**Listed records**
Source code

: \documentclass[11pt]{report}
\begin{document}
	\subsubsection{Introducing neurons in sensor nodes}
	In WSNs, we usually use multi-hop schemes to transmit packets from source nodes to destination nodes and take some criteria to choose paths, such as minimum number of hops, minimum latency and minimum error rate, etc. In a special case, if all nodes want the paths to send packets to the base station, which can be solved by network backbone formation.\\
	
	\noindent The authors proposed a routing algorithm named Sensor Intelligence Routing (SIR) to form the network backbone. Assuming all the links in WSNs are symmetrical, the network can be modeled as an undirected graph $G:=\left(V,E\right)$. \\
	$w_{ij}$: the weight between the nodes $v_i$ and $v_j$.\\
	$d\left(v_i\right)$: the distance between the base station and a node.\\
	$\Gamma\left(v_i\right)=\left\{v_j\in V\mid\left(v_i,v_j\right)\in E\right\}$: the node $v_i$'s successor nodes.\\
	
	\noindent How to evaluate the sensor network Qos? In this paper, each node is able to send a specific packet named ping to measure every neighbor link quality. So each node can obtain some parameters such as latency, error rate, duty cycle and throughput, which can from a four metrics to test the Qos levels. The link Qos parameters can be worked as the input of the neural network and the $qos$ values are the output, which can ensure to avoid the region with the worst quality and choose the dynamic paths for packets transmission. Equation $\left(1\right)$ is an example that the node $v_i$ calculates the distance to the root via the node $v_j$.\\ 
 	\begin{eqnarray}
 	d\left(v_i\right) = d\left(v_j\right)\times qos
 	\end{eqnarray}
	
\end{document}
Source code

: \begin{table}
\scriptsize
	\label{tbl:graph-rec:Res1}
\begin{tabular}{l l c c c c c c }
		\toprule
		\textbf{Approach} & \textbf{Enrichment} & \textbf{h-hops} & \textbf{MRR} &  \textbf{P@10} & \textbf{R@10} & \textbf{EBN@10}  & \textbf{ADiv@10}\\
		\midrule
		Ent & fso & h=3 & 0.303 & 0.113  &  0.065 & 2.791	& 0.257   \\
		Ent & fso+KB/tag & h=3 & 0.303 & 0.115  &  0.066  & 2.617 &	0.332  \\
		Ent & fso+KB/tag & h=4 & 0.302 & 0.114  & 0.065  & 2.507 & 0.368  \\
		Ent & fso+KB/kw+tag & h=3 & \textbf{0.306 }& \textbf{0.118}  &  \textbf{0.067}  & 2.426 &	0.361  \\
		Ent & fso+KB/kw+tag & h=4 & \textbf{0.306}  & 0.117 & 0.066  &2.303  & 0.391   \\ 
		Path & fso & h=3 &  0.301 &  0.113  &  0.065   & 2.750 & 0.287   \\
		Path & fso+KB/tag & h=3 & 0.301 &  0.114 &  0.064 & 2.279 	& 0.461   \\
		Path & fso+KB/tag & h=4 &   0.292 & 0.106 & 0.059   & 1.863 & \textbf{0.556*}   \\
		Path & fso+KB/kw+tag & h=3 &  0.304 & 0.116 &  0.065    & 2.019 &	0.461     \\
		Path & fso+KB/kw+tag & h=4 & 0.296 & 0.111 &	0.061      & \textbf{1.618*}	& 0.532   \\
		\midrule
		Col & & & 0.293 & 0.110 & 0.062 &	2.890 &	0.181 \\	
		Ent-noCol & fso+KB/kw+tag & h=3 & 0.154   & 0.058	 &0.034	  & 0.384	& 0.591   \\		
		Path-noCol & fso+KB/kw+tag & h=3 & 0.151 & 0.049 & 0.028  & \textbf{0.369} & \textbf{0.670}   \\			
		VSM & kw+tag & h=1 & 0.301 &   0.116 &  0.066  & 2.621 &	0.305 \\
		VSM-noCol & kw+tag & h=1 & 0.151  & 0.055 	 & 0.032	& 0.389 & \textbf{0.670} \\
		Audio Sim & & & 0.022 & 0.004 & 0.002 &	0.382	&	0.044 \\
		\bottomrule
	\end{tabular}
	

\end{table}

**Goal of the exercise**
All lines from the one with "Path & fso+KB/tag & h=4" to the end of the material above should be copied exactly, both ends included, and nothing else.

**Expected answer**
		Path & fso+KB/tag & h=4 &   0.292 & 0.106 & 0.059   & 1.863 & \textbf{0.556*}   \\
		Path & fso+KB/kw+tag & h=3 &  0.304 & 0.116 &  0.065    & 2.019 &	0.461     \\
		Path & fso+KB/kw+tag & h=4 & 0.296 & 0.111 &	0.061      & \textbf{1.618*}	& 0.532   \\
		\midrule
		Col & & & 0.293 & 0.110 & 0.062 &	2.890 &	0.181 \\	
		Ent-noCol & fso+KB/kw+tag & h=3 & 0.154   & 0.058	 &0.034	  & 0.384	& 0.591   \\		
		Path-noCol & fso+KB/kw+tag & h=3 & 0.151 & 0.049 & 0.028  & \textbf{0.369} & \textbf{0.670}   \\			
		VSM & kw+tag & h=1 & 0.301 &   0.116 &  0.066  & 2.621 &	0.305 \\
		VSM-noCol & kw+tag & h=1 & 0.151  & 0.055 	 & 0.032	& 0.389 & \textbf{0.670} \\
		Audio Sim & & & 0.022 & 0.004 & 0.002 &	0.382	&	0.044 \\
		\bottomrule
	\end{tabular}
	

\end{table}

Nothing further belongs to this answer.